Dear Ann Landers: To the woman who wrote concerning her husband's recent retirement, I offer my deepest sympathy. My husband has been retired for a year, and it stinks.
The amount he receives from his pension and Social Security is a few hundred dollars a month less than his paychecks were. In order to make up the difference, he decided to hire himself out as a handyman. He makes $20 an hour, and has more work than he can handle. It sounds great, but it has created real problems. He considers whatever money he makes to be his alone. The man refuses to part with a dime - unless it's for himself. Every once in a while, he'll have dinner in a restaurant and go to a movie. If he asks me to go along, I have to pay my own way. We have no other social life.
I have an appointment with a therapist next week.
Am I better off without him? I'm not sure. I'd love to be the way we were years ago, but I don't see that happening. Any ideas?
- Sleeping With the Enemy in Baltimore
Dear Baltimore: Your husband may be physically healthy, but his behavior suggests that he has some strudel in his noodle. And what's with you, that you would agree to pay your own way when you go with him to dinner and the movies? Did he do this before he retired?
You say you have an appointment with a therapist. Good! You need to stay in therapy and find out why you have such low self-esteem that you would allow your husband to treat you so shabbily. Since he has been retired only one year, time is on your side. You have too big an investment in the relationship to throw in the towel. Keep reading, and take a lesson from another wife in Florida:
Dear Ann Landers: When my husband retired, I said, "I've been getting up at 5:30 a.m. and cooking breakfast for you for 40 years. Now that you're retired, I'm not doing it anymore." I told him if he needed help, I would teach him. He accepted that, and now, he seems to enjoy it. Now when I vacuum, I do the living room and tell him, "You can do the bedroom." When I change the sheets, he's right there. When I threw my back out loading the dishwasher, he said, "No more of that - from now on, I'll do the dishes." He never knew what the inside of a grocery store looked like. Now he does all the shopping.
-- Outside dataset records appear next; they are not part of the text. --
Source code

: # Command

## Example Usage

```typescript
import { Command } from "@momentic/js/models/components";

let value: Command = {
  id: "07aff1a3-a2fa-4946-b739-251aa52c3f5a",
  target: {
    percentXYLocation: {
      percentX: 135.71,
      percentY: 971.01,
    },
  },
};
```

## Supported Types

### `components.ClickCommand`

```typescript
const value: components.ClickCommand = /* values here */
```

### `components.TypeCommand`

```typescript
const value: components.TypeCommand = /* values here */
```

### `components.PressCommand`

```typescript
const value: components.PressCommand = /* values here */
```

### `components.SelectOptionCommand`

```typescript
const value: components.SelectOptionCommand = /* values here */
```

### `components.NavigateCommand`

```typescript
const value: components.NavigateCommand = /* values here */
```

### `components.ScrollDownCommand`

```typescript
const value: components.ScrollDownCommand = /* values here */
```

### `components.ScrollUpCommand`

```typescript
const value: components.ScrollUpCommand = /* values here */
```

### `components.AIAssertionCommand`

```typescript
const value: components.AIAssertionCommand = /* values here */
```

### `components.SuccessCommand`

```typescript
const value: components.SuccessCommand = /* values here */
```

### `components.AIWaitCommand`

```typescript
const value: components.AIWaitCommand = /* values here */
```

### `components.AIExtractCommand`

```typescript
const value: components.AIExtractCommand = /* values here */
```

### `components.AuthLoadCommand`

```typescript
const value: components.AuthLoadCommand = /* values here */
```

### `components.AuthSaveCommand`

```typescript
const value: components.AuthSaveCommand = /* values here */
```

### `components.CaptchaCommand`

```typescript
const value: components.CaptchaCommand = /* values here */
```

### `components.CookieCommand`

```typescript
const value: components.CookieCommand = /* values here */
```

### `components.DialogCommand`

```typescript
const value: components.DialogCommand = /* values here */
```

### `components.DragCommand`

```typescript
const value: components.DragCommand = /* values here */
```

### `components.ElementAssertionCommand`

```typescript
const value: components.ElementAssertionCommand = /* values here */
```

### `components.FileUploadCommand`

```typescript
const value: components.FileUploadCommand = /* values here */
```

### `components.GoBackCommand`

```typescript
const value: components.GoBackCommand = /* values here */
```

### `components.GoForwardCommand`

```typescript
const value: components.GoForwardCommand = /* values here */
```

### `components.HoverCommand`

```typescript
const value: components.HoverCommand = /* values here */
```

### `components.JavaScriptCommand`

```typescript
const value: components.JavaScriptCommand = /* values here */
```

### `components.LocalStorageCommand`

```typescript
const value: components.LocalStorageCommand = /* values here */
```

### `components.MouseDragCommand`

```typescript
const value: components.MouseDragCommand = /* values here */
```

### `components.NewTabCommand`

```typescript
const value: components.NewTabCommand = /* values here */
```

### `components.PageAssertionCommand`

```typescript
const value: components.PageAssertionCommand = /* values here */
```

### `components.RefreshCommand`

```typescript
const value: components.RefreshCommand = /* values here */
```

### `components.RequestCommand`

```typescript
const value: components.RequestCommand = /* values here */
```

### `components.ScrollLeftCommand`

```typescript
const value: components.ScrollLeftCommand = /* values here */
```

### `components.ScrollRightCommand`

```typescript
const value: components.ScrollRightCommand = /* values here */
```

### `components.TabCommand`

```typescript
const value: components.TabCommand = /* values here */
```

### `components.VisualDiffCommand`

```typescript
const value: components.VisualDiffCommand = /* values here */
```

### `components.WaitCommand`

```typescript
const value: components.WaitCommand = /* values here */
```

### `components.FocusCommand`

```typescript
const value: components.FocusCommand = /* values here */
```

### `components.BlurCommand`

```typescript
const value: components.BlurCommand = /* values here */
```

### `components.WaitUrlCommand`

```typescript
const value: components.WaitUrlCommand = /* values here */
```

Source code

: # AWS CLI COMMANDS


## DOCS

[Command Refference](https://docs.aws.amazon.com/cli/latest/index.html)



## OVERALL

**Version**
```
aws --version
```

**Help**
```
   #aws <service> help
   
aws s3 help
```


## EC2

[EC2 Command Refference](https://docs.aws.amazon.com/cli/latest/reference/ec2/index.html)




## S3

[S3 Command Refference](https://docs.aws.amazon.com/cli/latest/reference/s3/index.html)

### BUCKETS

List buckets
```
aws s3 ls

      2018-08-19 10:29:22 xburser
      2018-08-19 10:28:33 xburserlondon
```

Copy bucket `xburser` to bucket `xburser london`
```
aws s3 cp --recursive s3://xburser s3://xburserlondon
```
I let him know his help means a lot to me. When he doesn't feel well, I take over his duties. I haul the trash and cut the grass. He never fails to say, "Thank you." When I was in the hospital, he did all the laundry. When I got home, he kept us well-fed.
People who care about each other take care of one another - and it's not a duty, it's a pleasure.
-J.M., Boca Raton, Fla.
Dear J. M.: Your letter is a blueprint for a successful marriage. The key phrase is, "Take care of one another." Solid relationships are built one day at a time. I love the way my readers learn from one another.